The Carvin CT4 is their more basic carve top models. The M in the name stands for the tune-o-matic bridge type. The CT4's have a more basic top than the CT6's but all of the important features are the same. This guitar I had was pretty standard apart from aftermarket pickups. The specs on this guitar are very nice for the price. You get a mahogany body with a maple top. The neck is a set mahogany neck with 22 frets on an ebony fretboard. This guitar had the optional jumbo stainless steel frets. Up top locking tuners are standard. The bridge as the M in the name implies is a tune-o-matic with a string through tailpiece for extra sustain. The electronics are pretty standard with a master volume and a master tone with a push pull coil split pot. There is also a 3 way pickup selector. This guitar I demoed had Seymour Duncans swapped in which I recommend since Carvin pickups are pretty subpar.
These guitars play like butter. The American Custom Shop quality means the fit and finish are perfect. You can get a really low action on a Carvin with the factory setup. The ebony fretboard is smooth and feels great under your fingers. This guitar having jumbo stainless steel frets means the frets will never wear out and your setup will stay true for much longer. This guitar being a more traditional design means it has a set neck and the upper fret access is not as good as the neck through models but it is still pretty good. The locking tuners are great and every guitar should have them. The tune-o-matic bridge is well setup. On a lot of guitars the bridge is standing up high on the posts but on these Carvins they are designed so the bridge can rest right on the body and you can still get a usable action.
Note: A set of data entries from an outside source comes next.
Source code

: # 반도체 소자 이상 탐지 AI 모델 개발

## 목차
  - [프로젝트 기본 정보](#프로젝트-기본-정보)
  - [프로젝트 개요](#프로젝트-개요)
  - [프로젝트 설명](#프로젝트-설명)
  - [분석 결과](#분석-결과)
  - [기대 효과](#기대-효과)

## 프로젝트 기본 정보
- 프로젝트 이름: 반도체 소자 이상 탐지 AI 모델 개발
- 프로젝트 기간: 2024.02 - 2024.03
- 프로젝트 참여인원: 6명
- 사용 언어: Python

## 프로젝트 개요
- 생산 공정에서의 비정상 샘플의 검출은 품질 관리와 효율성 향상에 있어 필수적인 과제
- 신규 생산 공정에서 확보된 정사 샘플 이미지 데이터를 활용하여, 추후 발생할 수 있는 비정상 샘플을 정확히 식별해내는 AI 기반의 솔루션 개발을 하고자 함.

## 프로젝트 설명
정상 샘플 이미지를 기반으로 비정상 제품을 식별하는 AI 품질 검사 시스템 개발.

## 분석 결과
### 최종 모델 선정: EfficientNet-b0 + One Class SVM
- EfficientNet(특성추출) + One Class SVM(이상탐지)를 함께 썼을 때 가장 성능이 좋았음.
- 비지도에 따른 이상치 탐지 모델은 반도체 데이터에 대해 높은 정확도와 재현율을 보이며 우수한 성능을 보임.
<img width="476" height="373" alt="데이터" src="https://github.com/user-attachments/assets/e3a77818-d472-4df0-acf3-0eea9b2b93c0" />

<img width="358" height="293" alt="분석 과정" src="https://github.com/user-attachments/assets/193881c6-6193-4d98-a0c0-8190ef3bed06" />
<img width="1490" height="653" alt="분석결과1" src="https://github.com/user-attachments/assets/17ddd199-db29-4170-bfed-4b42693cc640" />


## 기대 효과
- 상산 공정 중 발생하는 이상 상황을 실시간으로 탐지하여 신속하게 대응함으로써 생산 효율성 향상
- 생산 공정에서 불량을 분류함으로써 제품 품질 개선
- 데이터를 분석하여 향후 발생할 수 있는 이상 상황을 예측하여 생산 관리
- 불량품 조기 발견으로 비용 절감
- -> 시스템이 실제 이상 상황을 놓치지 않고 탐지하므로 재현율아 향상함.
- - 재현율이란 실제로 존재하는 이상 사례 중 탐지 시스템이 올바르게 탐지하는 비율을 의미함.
If you are looking at Carvin guitars you probably know what the weakest part of the guitars are. The weakest part on these guitars are the stock pickups. Since Carvin makes everything in house they make their own pickups and they just arent that good at it. This example had a set of Seymour Duncans swapped in and I have used stock Carvin pickups it was like night and day in tone. The guitar has great natural tone already but with some high quality pickups you can really take advantage of the natural tone. The guitar had a JB in the bridge and a Jazz in the neck. The JB in the bridge is a classic bridge pickup. It puts out that classic hot rodded PAF tone. It is just tight enough to do metal but lose and saggy enough to do all your favorite rock and classic rock riffs. The Jazz in the neck is like a more modern 59. It is super smooth like a 59 but has a bit more high end bite so it does not get as muddy with a high gain tone.
More people should check out Carvin guitars. They sell everything factory direct so there is no middle man like Guitar Center or Musicians Friend to jack up the price on you. Everything is made in America with Custom Shop quality and at factory direct prices you can get a lot of guitar for little money. With a guitar like this you pretty much get a Custom Shop Les Paul style guitar and the guitar I was trying out was built for less than 1200 dollars. And for that price you get a ton of features you would never find on any Gibson for that price like locking tuners and stainless steel frets. Even with the price of swapping pickups you are still getting a guitar for like half the price you would be paying for a Custom Shop Gibson.